:: Exercise ::
Lines with the word "CEPAL" are the ones wanted. Copy each of them from the entries below.

══ Provided data

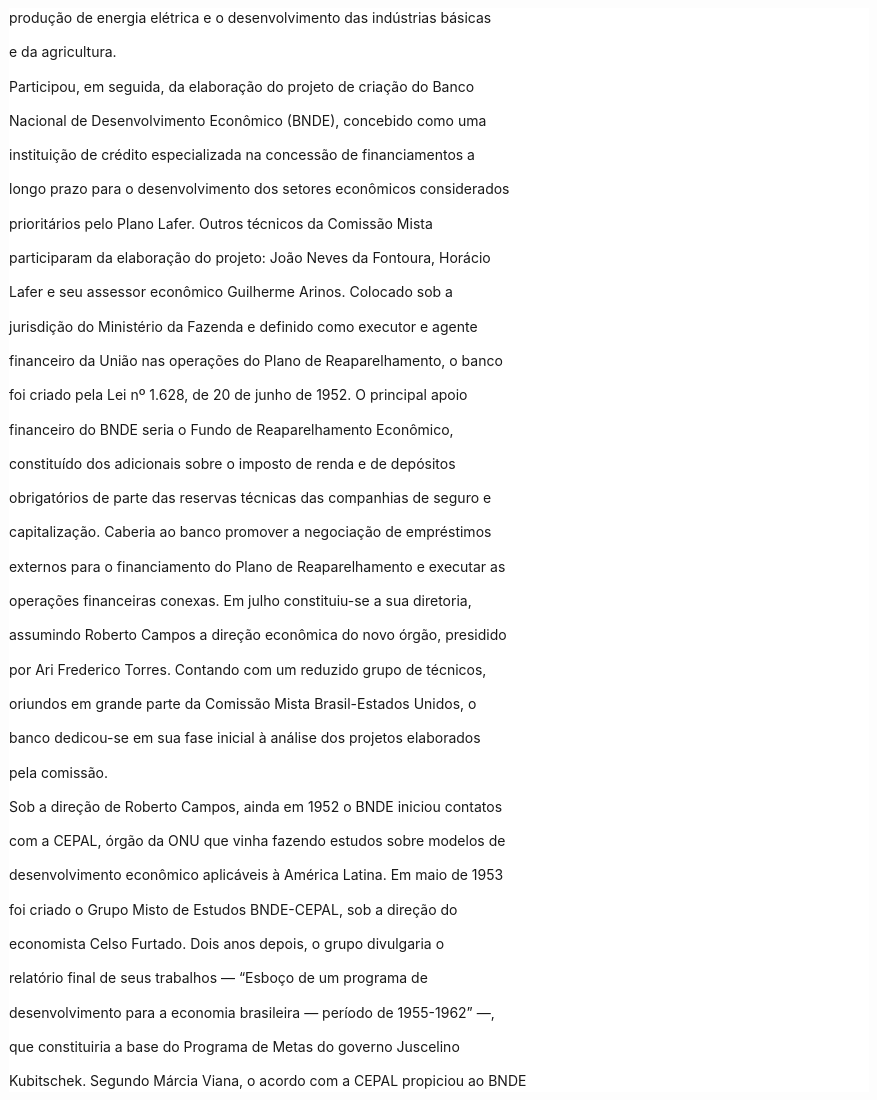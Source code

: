 produção de energia elétrica e o desenvolvimento das indústrias básicas

e da agricultura.



Participou, em seguida, da elaboração do projeto de criação do Banco

Nacional de Desenvolvimento Econômico (BNDE), concebido como uma

instituição de crédito especializada na concessão de financiamentos a

longo prazo para o desenvolvimento dos setores econômicos considerados

prioritários pelo Plano Lafer. Outros técnicos da Comissão Mista

participaram da elaboração do projeto: João Neves da Fontoura, Horácio

Lafer e seu assessor econômico Guilherme Arinos. Colocado sob a

jurisdição do Ministério da Fazenda e definido como executor e agente

financeiro da União nas operações do Plano de Reaparelhamento, o banco

foi criado pela Lei nº 1.628, de 20 de junho de 1952. O principal apoio

financeiro do BNDE seria o Fundo de Reaparelhamento Econômico,

constituído dos adicionais sobre o imposto de renda e de depósitos

obrigatórios de parte das reservas técnicas das companhias de seguro e

capitalização. Caberia ao banco promover a negociação de empréstimos

externos para o financiamento do Plano de Reaparelhamento e executar as

operações financeiras conexas. Em julho constituiu-se a sua diretoria,

assumindo Roberto Campos a direção econômica do novo órgão, presidido

por Ari Frederico Torres. Contando com um reduzido grupo de técnicos,

oriundos em grande parte da Comissão Mista Brasil-Estados Unidos, o

banco dedicou-se em sua fase inicial à análise dos projetos elaborados

pela comissão.



Sob a direção de Roberto Campos, ainda em 1952 o BNDE iniciou contatos

com a CEPAL, órgão da ONU que vinha fazendo estudos sobre modelos de

desenvolvimento econômico aplicáveis à América Latina. Em maio de 1953

foi criado o Grupo Misto de Estudos BNDE-CEPAL, sob a direção do

economista Celso Furtado. Dois anos depois, o grupo divulgaria o

relatório final de seus trabalhos — “Esboço de um programa de

desenvolvimento para a economia brasileira — período de 1955-1962” —,

que constituiria a base do Programa de Metas do governo Juscelino

Kubitschek. Segundo Márcia Viana, o acordo com a CEPAL propiciou ao BNDE
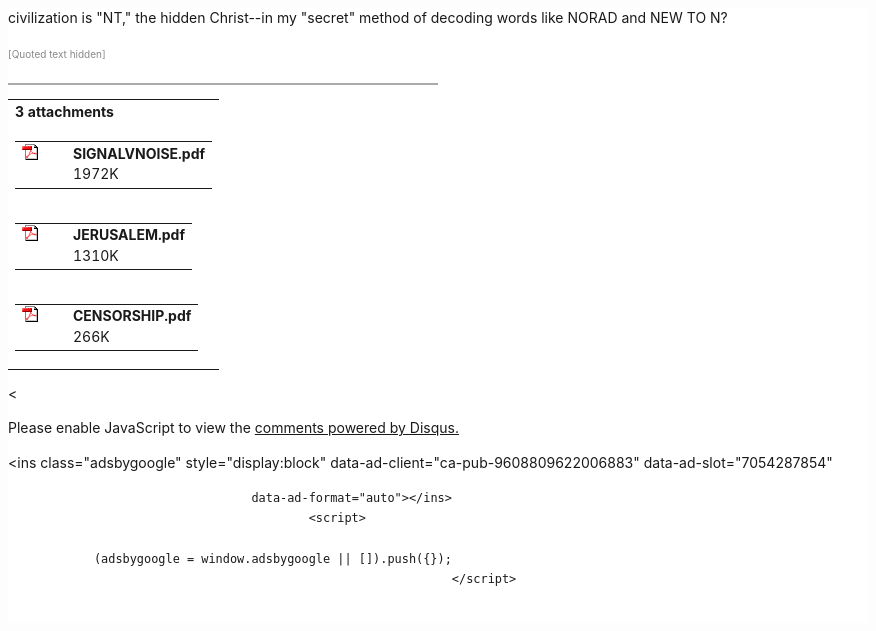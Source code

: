 civilization is "NT," the hidden Christ--in my "secret" method of decoding words like NORAD and NEW TO N?</div><span style="font-size:12.8px">​</span><br></div></div></div></blockquote></div></div></blockquote><div style="padding:5 0"><font size="1" color="#888888">[Quoted text hidden]</font></div></div>
<img height="0" width="0" src="./NASAJERUSL_files/tGTTva7MFSdu2cXaNzfPTbO6HnYtpyw0xS-ybhE3tqgeP8uiEWsai2tpo8NX7LUmG-qA1BTcnyEsJFIsHdMXAeMCXd9eYfhqEPLE_t-V_12aAWzhlGMOxuLXfqr9vD1VMC9vXKabcmT6OA=s0-d-e1-ft"></font></div><br clear="all"><div style="width:50%;border-top:2px #AAAAAA solid"></div><table class="att" cellspacing="0" cellpadding="5" border="0"><tbody><tr><td colspan="2"><b style="padding-left:3">3 attachments</b></td></tr><tr><td><table cellspacing="0" cellpadding="0"><tbody><tr><td><a target="_blank" href="https://mail.google.com/mail/u/4/?ui=2&amp;ik=ca9932bf63&amp;view=att&amp;th=15908d7ddde8828a&amp;attid=0.1&amp;disp=attd&amp;realattid=f_iwqjsh420&amp;safe=1&amp;zw"><img width="16" height="16" src="./NASAJERUSL_files/pdf.gif"></a></td><td width="7"></td><td><b>SIGNALVNOISE.pdf</b><br>1972K </td></tr></tbody></table></td></tr><tr><td><table cellspacing="0" cellpadding="0"><tbody><tr><td><a target="_blank" href="https://mail.google.com/mail/u/4/?ui=2&amp;ik=ca9932bf63&amp;view=att&amp;th=15908d7ddde8828a&amp;attid=0.2&amp;disp=attd&amp;realattid=f_iwqkc3re3&amp;safe=1&amp;zw"><img width="16" height="16" src="./NASAJERUSL_files/pdf.gif"></a></td><td width="7"></td><td><b>JERUSALEM.pdf</b><br>1310K </td></tr></tbody></table></td></tr><tr><td><table cellspacing="0" cellpadding="0"><tbody><tr><td><a target="_blank" href="https://mail.google.com/mail/u/4/?ui=2&amp;ik=ca9932bf63&amp;view=att&amp;th=15908d7ddde8828a&amp;attid=0.3&amp;disp=attd&amp;realattid=f_iwql7kit4&amp;safe=1&amp;zw"><img width="16" height="16" src="./NASAJERUSL_files/pdf.gif"></a></td><td width="7"></td><td><b>CENSORSHIP.pdf</b><br>266K </td></tr></tbody></table></td></tr></tbody></table></td></tr></tbody></table></td></tr></tbody></table></div></div><<script type="text/javascript" async="" src="linkid.js"></script><script async="" src="analytics.js">
</script><script src="edit.js"></script>
</script><script src="spike.js"></script>
<script>
(function(i,s,o,g,r,a,m){i['GoogleAnalyticsObject']=r;i[r]=i[r]||function(){
  (i[r].q=i[r].q||[]).push(arguments)},i[r].l=1*new Date();a=s.createElement(o),
  m=s.getElementsByTagName(o)[0];a.async=1;a.src=g;m.parentNode.insertBefore(a,m)
  })(window,document,'script','https://www.google-analytics.com/analytics.js','ga');

ga('create', 'UA-1656750-34', 'auto');
ga('require', 'linkid', 'linkid.js');
ga('require', 'displayfeatures');
ga('send', 'pageview');

</script>
<div style="width: 70%; padding=10px; margin: 0 auto;" id="disqus_thread"></div> <script> /** * RECOMMENDED CONFIGURATION VARIABLES: EDIT AND UNCOMMENT THE SECTION BELOW TO INSERT DYNAMIC VALUES FROM YOUR PLATFORM OR CMS. * LEARN WHY DEFINING THESE VARIABLES IS IMPORTANT: https://disqus.com/admin/universalcode/#configuration-variables */  
var disqus_config = function () { 
this.page.url = LAMC.LA; // Replace PAGE_URL with your page's canonical URL variable 
this.page.identifier = LAMC.LA; // Replace PAGE_IDENTIFIER with your page's unique identifier variable 
}; 
(function() { // DON'T EDIT BELOW THIS LINE 
var d = document, s = d.createElement('script'); s.src = '//lamcla.disqus.com/embed.js'; s.setAttribute('data-timestamp', +new Date()); (d.head || d.body).appendChild(s); })(); </script> <noscript>Please enable JavaScript to view the <a href="https://disqus.com/?ref_noscript" rel="nofollow">comments powered by Disqus.</a></noscript>
<script async src="//pagead2.googlesyndication.com/pagead/js/adsbygoogle.js"></script>

<ins class="adsbygoogle"
     style="display:block"
                    data-ad-client="ca-pub-9608809622006883"
		                   data-ad-slot="7054287854"

			                          data-ad-format="auto"></ins>
						                      <script>
				
				(adsbygoogle = window.adsbygoogle || []).push({});
											                      </script>
<br>
<script type="text/javascript" src="//s7.addthis.com/js/300/addthis_widget.js#pubid=ra-576e94bdb4f80253"></script>

</body>
</html>
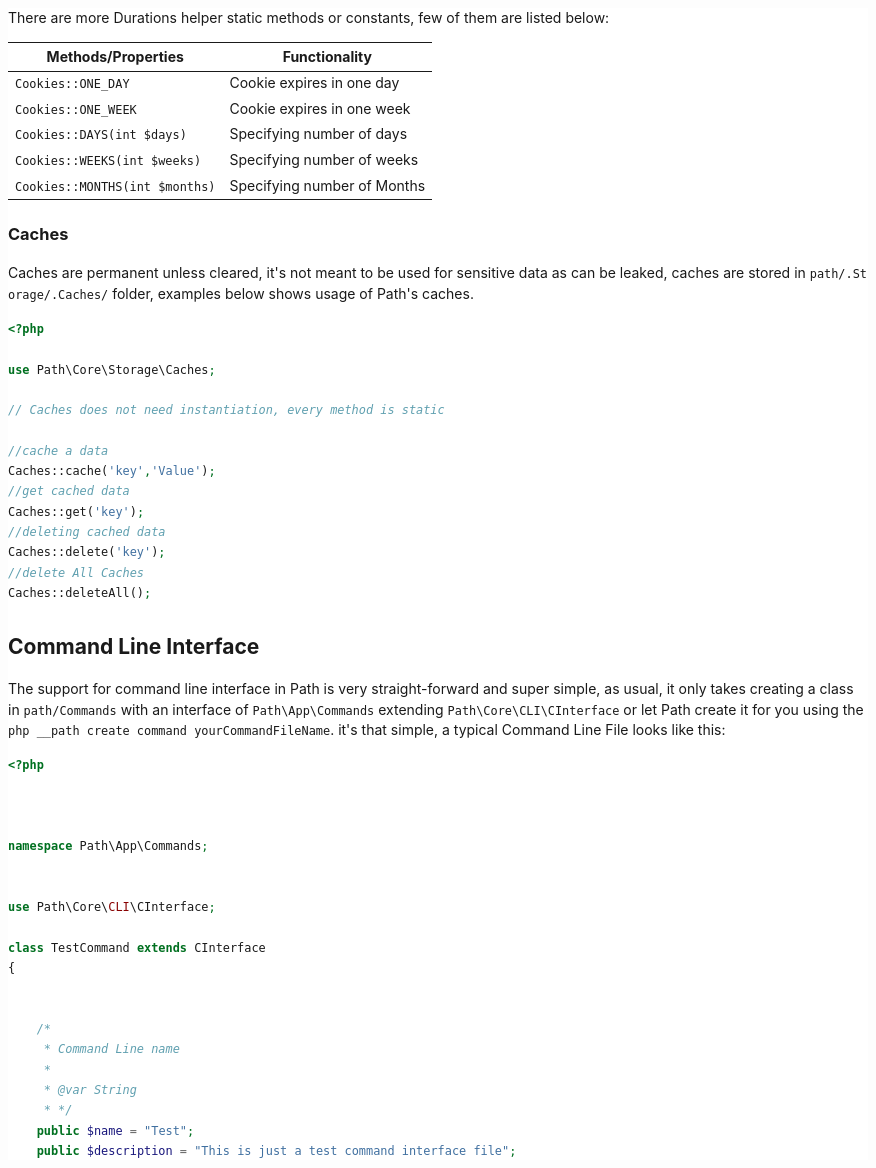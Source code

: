 There are more Durations helper static methods or constants, few of them are listed below:

| Methods/Properties | Functionality
---------------------| ---------------
| `Cookies::ONE_DAY` | Cookie expires in one day
| `Cookies::ONE_WEEK`| Cookie expires in one week
| `Cookies::DAYS(int $days)` | Specifying number of days
| `Cookies::WEEKS(int $weeks)` | Specifying number of weeks
| `Cookies::MONTHS(int $months)` | Specifying number of Months

### Caches

Caches are permanent unless cleared, it's not meant to be used for sensitive data as can be leaked, caches are stored in `path/.Storage/.Caches/` folder, examples below shows usage of Path's caches.

```php
<?php

use Path\Core\Storage\Caches;

// Caches does not need instantiation, every method is static

//cache a data
Caches::cache('key','Value');
//get cached data
Caches::get('key');
//deleting cached data
Caches::delete('key');
//delete All Caches
Caches::deleteAll();

```

## Command Line Interface

The support for command line interface in Path is very straight-forward and super simple, as usual, it only takes creating a class in `path/Commands` with an interface of `Path\App\Commands` extending `Path\Core\CLI\CInterface` or let Path create it for you using the `php __path create command yourCommandFileName`. it's that simple, a typical Command Line File looks like this:

```php
<?php



namespace Path\App\Commands;


use Path\Core\CLI\CInterface;

class TestCommand extends CInterface
{


    /*
     * Command Line name
     *
     * @var String
     * */
    public $name = "Test";
    public $description = "This is just a test command interface file";
```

════

:: Task answer ::
com a CEPAL, órgão da ONU que vinha fazendo estudos sobre modelos de
foi criado o Grupo Misto de Estudos BNDE-CEPAL, sob a direção do
Kubitschek. Segundo Márcia Viana, o acordo com a CEPAL propiciou ao BNDE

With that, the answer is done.